Ulster Museum

posted in: Museums, Wildlife | 0

Arguably my favourite place to visit in Belfast after the zoo, the Ulster Museum is situated within the Belfast Botanic Gardens. I first visited the museum in 2012, and since then I have been visiting rather infrequently, I would say every 2-3 years at most. While the museum has displays of archaeology, art, and fashion and textiles, I obviously visit for the natural history displays.

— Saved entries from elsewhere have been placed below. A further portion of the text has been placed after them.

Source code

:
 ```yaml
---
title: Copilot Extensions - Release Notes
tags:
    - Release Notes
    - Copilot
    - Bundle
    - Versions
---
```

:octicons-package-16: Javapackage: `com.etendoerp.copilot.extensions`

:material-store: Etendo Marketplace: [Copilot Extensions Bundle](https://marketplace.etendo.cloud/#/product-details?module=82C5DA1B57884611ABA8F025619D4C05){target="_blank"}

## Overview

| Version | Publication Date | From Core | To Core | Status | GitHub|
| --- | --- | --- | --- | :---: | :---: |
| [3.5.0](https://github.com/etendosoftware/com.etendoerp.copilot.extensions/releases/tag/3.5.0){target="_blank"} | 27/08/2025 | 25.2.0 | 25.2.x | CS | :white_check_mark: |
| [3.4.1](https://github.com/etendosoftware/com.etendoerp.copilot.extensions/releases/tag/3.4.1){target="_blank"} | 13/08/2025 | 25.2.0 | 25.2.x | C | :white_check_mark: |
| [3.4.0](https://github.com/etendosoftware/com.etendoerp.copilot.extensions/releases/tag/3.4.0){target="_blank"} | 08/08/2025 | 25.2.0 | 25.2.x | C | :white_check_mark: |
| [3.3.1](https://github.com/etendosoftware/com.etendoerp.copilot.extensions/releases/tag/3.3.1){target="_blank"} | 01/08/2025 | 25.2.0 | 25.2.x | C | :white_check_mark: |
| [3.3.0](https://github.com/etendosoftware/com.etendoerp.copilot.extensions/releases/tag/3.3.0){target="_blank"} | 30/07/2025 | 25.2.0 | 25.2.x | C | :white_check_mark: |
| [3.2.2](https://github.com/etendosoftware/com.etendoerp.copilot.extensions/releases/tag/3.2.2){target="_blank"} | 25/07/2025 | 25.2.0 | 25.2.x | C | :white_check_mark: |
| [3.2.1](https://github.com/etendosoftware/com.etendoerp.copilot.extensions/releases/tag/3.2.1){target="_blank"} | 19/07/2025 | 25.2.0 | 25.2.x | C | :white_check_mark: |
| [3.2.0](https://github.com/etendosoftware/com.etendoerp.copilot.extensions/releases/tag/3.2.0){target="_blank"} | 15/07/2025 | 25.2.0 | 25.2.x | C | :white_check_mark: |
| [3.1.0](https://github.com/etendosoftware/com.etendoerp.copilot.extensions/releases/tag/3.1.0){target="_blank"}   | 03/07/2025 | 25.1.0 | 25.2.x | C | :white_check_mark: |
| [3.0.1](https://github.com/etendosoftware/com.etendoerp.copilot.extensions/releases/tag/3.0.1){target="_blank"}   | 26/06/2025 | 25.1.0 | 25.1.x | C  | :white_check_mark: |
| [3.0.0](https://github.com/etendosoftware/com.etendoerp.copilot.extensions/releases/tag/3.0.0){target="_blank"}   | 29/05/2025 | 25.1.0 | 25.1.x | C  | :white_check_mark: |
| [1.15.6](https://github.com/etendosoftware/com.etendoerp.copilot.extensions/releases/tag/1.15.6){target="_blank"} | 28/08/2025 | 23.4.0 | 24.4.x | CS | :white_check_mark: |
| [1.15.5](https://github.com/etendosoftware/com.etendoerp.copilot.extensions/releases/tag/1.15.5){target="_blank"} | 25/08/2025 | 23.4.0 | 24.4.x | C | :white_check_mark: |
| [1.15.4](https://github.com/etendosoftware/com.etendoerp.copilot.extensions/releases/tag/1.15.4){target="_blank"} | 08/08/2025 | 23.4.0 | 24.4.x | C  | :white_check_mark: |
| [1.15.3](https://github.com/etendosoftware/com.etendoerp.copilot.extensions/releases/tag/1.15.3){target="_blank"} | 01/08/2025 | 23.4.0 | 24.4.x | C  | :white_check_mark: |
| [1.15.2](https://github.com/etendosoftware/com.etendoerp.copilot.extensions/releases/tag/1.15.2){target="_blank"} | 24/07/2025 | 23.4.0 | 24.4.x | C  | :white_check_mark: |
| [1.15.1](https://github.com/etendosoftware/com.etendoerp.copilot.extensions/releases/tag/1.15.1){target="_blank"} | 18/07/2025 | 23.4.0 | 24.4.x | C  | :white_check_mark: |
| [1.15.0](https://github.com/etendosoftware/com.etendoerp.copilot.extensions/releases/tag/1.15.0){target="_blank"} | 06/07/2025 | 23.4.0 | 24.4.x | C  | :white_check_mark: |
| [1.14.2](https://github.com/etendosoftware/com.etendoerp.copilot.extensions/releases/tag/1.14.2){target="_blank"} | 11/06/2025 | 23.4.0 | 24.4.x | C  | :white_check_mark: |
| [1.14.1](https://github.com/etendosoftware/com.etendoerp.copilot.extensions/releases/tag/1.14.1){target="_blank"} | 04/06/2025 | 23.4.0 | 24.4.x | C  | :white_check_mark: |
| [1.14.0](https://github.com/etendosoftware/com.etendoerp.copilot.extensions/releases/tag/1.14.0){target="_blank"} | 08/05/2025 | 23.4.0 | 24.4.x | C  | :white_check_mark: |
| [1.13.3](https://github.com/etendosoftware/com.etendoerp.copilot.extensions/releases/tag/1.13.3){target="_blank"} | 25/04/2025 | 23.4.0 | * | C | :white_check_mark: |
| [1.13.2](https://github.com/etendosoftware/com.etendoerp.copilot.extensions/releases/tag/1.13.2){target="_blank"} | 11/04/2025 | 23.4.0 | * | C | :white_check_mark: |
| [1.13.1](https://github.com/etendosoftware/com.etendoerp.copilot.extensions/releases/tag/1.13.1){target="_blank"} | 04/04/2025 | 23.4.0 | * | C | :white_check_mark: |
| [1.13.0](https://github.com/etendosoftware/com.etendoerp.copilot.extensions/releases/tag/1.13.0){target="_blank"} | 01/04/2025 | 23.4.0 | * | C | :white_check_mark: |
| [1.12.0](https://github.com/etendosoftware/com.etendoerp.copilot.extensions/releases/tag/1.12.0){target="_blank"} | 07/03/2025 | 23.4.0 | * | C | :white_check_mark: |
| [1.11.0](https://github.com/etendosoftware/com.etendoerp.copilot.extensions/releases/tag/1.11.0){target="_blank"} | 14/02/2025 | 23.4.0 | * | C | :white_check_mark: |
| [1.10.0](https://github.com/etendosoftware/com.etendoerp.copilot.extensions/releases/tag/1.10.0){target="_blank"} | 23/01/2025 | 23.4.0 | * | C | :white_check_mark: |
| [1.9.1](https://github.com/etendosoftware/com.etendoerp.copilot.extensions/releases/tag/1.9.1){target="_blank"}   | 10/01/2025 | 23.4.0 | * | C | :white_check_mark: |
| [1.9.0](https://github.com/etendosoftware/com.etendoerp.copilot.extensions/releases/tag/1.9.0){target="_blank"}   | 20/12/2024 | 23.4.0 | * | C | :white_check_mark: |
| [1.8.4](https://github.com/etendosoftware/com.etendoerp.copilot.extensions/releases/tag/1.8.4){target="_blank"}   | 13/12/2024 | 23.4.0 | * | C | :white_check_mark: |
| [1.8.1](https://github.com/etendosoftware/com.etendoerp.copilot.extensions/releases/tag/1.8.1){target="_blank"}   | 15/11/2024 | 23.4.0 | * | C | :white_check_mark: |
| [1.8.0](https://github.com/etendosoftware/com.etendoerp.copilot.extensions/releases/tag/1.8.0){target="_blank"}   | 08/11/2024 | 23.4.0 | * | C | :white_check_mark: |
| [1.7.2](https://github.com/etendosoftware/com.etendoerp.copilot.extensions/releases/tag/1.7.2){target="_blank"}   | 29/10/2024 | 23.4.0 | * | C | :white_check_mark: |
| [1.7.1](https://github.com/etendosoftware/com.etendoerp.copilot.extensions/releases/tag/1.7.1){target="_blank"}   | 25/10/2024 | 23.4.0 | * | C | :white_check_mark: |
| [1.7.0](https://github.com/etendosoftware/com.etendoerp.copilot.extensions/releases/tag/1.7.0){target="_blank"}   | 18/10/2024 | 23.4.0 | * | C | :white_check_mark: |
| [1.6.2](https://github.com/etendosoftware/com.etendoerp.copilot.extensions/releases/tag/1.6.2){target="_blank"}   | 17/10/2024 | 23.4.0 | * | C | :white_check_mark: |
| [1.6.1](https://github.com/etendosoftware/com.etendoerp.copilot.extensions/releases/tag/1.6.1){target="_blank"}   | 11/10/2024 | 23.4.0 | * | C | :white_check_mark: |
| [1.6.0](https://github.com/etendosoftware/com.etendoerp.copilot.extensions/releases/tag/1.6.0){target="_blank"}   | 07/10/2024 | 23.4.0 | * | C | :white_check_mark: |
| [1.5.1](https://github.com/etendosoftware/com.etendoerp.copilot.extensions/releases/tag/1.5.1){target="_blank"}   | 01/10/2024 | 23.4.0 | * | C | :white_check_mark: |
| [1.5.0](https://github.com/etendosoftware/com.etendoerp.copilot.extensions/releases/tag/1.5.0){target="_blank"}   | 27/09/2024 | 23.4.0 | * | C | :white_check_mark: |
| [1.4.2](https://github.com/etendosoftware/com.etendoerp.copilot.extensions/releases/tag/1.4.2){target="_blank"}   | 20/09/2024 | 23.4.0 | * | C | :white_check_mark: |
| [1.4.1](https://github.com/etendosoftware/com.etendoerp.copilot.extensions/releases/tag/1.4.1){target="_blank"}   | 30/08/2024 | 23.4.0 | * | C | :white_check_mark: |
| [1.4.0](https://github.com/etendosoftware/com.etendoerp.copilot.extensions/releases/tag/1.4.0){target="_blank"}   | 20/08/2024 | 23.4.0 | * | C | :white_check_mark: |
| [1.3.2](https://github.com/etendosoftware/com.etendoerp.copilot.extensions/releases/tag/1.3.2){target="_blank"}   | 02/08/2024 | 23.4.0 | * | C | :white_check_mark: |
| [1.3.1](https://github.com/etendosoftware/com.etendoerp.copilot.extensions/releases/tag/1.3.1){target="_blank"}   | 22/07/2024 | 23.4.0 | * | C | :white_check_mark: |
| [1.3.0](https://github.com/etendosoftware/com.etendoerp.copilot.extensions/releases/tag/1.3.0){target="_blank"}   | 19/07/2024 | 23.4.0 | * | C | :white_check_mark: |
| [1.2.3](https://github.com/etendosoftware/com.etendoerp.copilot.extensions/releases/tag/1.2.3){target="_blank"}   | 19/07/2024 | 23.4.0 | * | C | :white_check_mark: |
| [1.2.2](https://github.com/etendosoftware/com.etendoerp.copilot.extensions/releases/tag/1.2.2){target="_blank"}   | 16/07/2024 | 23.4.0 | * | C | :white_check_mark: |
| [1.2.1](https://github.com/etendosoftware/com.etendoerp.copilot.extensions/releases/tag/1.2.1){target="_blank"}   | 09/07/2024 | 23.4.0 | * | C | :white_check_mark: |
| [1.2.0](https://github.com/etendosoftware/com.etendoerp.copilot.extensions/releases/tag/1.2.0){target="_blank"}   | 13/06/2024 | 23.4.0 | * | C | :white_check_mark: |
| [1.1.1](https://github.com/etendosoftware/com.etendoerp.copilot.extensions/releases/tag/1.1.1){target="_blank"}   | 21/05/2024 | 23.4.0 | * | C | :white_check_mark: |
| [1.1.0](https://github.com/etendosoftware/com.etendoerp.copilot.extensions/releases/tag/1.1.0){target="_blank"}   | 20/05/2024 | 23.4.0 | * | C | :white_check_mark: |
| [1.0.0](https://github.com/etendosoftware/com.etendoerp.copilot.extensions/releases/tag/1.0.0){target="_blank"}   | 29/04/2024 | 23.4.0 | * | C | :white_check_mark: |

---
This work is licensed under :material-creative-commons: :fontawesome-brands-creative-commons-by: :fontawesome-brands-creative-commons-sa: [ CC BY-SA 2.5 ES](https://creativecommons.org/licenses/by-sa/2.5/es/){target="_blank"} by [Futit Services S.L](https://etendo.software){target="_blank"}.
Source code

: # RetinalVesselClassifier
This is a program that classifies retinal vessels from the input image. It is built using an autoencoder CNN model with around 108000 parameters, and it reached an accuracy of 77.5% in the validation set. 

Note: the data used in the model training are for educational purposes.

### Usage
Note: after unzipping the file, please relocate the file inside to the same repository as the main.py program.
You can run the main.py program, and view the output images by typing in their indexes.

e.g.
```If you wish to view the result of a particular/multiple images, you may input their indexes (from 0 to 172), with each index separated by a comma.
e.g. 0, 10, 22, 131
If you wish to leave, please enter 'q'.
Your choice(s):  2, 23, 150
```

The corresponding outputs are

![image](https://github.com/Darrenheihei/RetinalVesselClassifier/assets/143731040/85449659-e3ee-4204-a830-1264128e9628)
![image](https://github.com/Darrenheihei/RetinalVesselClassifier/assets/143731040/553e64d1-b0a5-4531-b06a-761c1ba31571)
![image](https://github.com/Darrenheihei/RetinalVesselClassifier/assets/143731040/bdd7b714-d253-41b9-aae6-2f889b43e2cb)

There are a number of different rooms and zones in the museum dedicated to the natural world. The first natural science gallery you enter is a room featuring a model of the giant deer, Megaloceros, next to its skeleton, as well as taxidermy specimens of a brown bear and wild boars. You then take the left to the Ice Age room, home to animals that once lived in Ireland during the last ice age, including a musk ox and arctic fox. You then continue through Deep Time, where you will see ancient rocks and fossils from Ireland’s prehistoric past. There is also the Discover Nature room for children, which has some taxidermy specimens, and a shelf with various books about animals and prehistoric life. Continuing on, you enter a temporary exhibition about the elements, which also features some animal specimens, including a black bear and a spider crab. According to the museum’s website, the Elements exhibition runs until December 2022.

After Elements, you pass through Origins and Earth’s Treasures, before coming to Living World, where you can see various fossils, a case featuring extinct animals such as a thylacine and a dodo, and another case with every species of mammal in Ireland. Here, you will also find a coelacanth, an ancient species of fish once believed to be extinct until one was caught in 1938, and the holotype specimen of the emperor penguin (holotype meaning the first representative individual of a species to be described). You can also walk through The Sea Around Us, where you can see an enormous leatherback turtle, the largest living turtle species. Next, you enter Fossils and Evolution, which displays a number of animal skulls, including a T-Rex skull, as well as mounted specimens of a giant armadillo and platypus, and the fossil of a Xiphactinus, a large predatory fish from the Cretaceous period. You then exit this area and return to Window on Our World, which features, among other things, the skeleton of an Edmontosaurus, an Irish wolfhound, and a collection of butterflies and other insects on ground floor, and on the third floor, a Triceratops skeleton and Peter, a polar bear who once lived in Belfast Zoo.

I remember when I first visited with my dad, the museum was hosting Age of the Dinosaur, an exhibition with animatronic dinosaurs, which I recognised as the same exhibition that was held at the Natural History Museum in London, where we visited the year before. And the following year, when I attended the Belfast Zoo summer camp, we visited the museum on the Wednesday. While in the nature discovery room, I was fascinated with the Dorling Kindersley book, Prehistoric Life: The Definitive Visual History of Life on Earth, as it features some very lifelike reconstructions of prehistoric animals, such as the giant hornless rhino Paraceratherium. I loved the reconstructions so much in fact, that my mother bought the book at the museum shop for my birthday later in the year. We also visited the museum for my birthday in 2017. It really is a fun museum to visit, with very intriguing natural history displays!